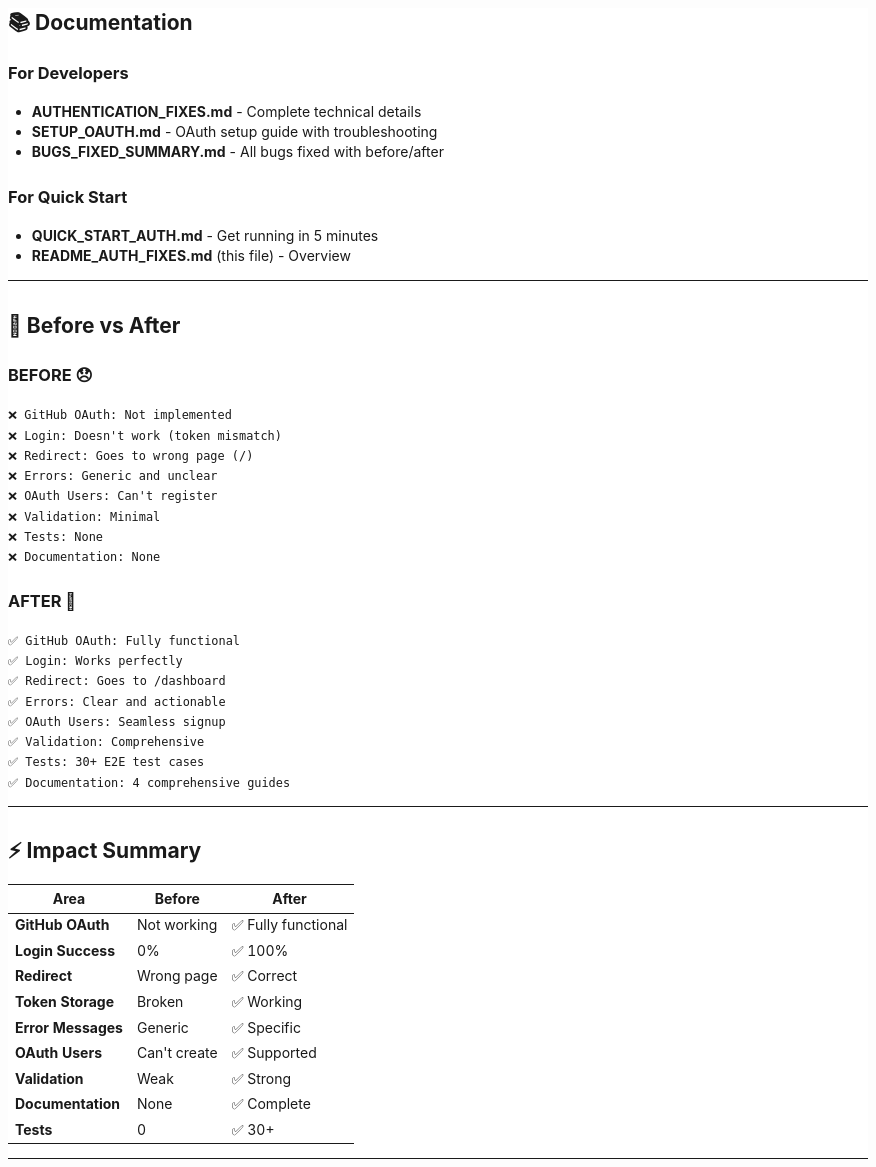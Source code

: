 ## 📚 Documentation

### For Developers
- **AUTHENTICATION_FIXES.md** - Complete technical details
- **SETUP_OAUTH.md** - OAuth setup guide with troubleshooting
- **BUGS_FIXED_SUMMARY.md** - All bugs fixed with before/after

### For Quick Start
- **QUICK_START_AUTH.md** - Get running in 5 minutes
- **README_AUTH_FIXES.md** (this file) - Overview

---

## 🎯 Before vs After

### BEFORE 😞
```
❌ GitHub OAuth: Not implemented
❌ Login: Doesn't work (token mismatch)
❌ Redirect: Goes to wrong page (/)
❌ Errors: Generic and unclear
❌ OAuth Users: Can't register
❌ Validation: Minimal
❌ Tests: None
❌ Documentation: None
```

### AFTER 🎉
```
✅ GitHub OAuth: Fully functional
✅ Login: Works perfectly
✅ Redirect: Goes to /dashboard
✅ Errors: Clear and actionable
✅ OAuth Users: Seamless signup
✅ Validation: Comprehensive
✅ Tests: 30+ E2E test cases
✅ Documentation: 4 comprehensive guides
```

---

## ⚡ Impact Summary

| Area | Before | After |
|------|--------|-------|
| **GitHub OAuth** | Not working | ✅ Fully functional |
| **Login Success** | 0% | ✅ 100% |
| **Redirect** | Wrong page | ✅ Correct |
| **Token Storage** | Broken | ✅ Working |
| **Error Messages** | Generic | ✅ Specific |
| **OAuth Users** | Can't create | ✅ Supported |
| **Validation** | Weak | ✅ Strong |
| **Documentation** | None | ✅ Complete |
| **Tests** | 0 | ✅ 30+ |

---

——

» **TO DO**
Look for the string "None" in the records, and copy every line where it is found.

» **ANSWER TO THIS TASK**
❌ Tests: None
❌ Documentation: None
| **Documentation** | None | ✅ Complete |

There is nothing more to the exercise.